### What the task requires
Copy out each line below that has the word "blob" in it.

*** Supplied records Section Begins ***

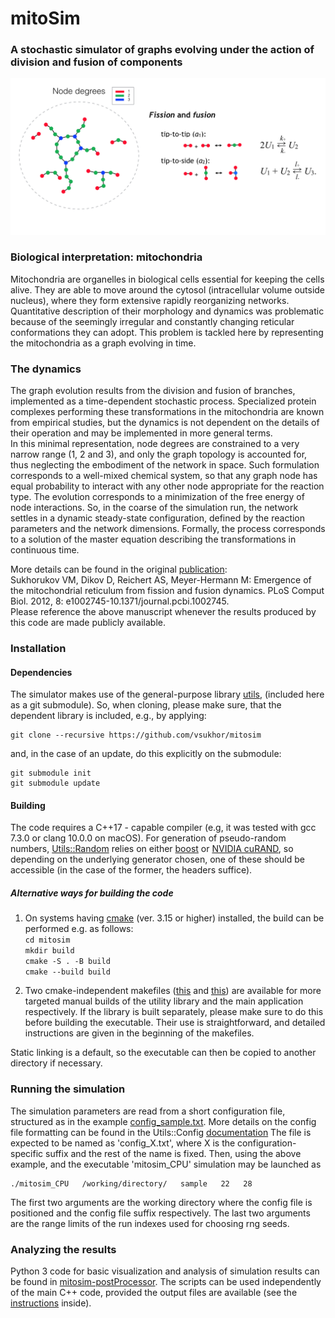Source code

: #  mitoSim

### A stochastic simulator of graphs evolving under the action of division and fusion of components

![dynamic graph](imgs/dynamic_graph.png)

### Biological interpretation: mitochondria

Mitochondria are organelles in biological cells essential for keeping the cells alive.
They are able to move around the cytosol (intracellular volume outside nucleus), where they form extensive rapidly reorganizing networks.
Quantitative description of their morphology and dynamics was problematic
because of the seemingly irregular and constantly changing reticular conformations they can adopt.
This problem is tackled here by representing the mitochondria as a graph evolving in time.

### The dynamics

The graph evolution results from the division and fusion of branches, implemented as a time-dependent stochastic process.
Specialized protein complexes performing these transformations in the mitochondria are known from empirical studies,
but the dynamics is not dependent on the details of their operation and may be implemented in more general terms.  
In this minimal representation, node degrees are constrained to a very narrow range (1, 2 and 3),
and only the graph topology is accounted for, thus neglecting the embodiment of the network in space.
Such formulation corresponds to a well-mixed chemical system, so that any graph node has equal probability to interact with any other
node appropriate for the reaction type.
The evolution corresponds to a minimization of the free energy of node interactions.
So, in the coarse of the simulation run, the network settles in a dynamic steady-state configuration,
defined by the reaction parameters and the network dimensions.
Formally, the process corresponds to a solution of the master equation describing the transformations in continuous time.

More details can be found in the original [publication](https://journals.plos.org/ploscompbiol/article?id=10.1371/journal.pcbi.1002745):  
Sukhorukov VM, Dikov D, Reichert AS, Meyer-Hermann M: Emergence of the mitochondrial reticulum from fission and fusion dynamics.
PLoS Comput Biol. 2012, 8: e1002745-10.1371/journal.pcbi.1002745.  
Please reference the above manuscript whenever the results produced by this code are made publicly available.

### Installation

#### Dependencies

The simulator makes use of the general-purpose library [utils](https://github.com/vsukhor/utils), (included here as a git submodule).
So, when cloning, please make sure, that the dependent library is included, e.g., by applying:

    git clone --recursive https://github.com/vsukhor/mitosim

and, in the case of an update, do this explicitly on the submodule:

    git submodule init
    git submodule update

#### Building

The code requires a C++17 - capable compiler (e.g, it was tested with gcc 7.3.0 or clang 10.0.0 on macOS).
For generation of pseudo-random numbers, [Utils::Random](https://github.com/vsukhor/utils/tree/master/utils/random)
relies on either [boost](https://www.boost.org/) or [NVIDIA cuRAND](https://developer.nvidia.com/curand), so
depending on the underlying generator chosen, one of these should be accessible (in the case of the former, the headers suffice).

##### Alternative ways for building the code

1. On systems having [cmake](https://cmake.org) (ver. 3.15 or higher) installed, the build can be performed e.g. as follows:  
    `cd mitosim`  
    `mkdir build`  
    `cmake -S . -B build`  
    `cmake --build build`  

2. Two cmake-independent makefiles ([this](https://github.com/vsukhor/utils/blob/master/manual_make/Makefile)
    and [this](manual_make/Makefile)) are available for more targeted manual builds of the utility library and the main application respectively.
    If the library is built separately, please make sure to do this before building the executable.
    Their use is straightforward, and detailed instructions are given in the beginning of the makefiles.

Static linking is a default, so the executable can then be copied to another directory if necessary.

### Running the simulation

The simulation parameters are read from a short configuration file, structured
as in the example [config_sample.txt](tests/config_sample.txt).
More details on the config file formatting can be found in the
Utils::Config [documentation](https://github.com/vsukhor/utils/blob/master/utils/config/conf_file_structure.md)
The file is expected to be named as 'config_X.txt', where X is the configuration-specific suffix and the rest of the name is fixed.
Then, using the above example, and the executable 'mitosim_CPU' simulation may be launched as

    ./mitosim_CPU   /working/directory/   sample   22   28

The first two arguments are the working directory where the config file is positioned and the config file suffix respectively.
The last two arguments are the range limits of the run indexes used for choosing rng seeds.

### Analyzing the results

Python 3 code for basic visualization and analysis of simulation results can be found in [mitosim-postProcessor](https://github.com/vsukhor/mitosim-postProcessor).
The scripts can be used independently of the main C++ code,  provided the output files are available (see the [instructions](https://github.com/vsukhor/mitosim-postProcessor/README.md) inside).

*** Supplied records Section Ends ***
*** Supplied records Section Begins ***

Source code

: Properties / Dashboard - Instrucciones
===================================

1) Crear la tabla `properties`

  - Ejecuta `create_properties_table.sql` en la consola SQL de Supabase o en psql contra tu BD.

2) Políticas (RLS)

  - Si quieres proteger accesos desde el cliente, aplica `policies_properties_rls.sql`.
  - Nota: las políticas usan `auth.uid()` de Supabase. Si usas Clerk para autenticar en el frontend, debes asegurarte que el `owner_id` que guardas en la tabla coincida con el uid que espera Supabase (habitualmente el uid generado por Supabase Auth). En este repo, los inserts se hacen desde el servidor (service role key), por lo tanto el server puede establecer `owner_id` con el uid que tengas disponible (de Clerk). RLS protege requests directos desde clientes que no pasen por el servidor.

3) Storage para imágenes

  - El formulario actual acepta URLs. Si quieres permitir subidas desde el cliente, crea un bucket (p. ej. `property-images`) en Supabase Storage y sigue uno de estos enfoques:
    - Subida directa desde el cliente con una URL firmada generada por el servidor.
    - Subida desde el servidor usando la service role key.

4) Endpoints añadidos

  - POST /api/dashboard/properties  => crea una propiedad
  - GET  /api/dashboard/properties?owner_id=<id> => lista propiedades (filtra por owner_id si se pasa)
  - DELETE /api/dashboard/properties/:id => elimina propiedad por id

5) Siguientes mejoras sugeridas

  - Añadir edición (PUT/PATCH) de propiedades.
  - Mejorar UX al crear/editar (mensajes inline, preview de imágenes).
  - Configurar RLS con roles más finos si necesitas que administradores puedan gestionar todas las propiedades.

*** Supplied records Section Ends ***

### Written response
2. Two cmake-independent makefiles ([this](https://github.com/vsukhor/utils/blob/master/manual_make/Makefile)
Utils::Config [documentation](https://github.com/vsukhor/utils/blob/master/utils/config/conf_file_structure.md)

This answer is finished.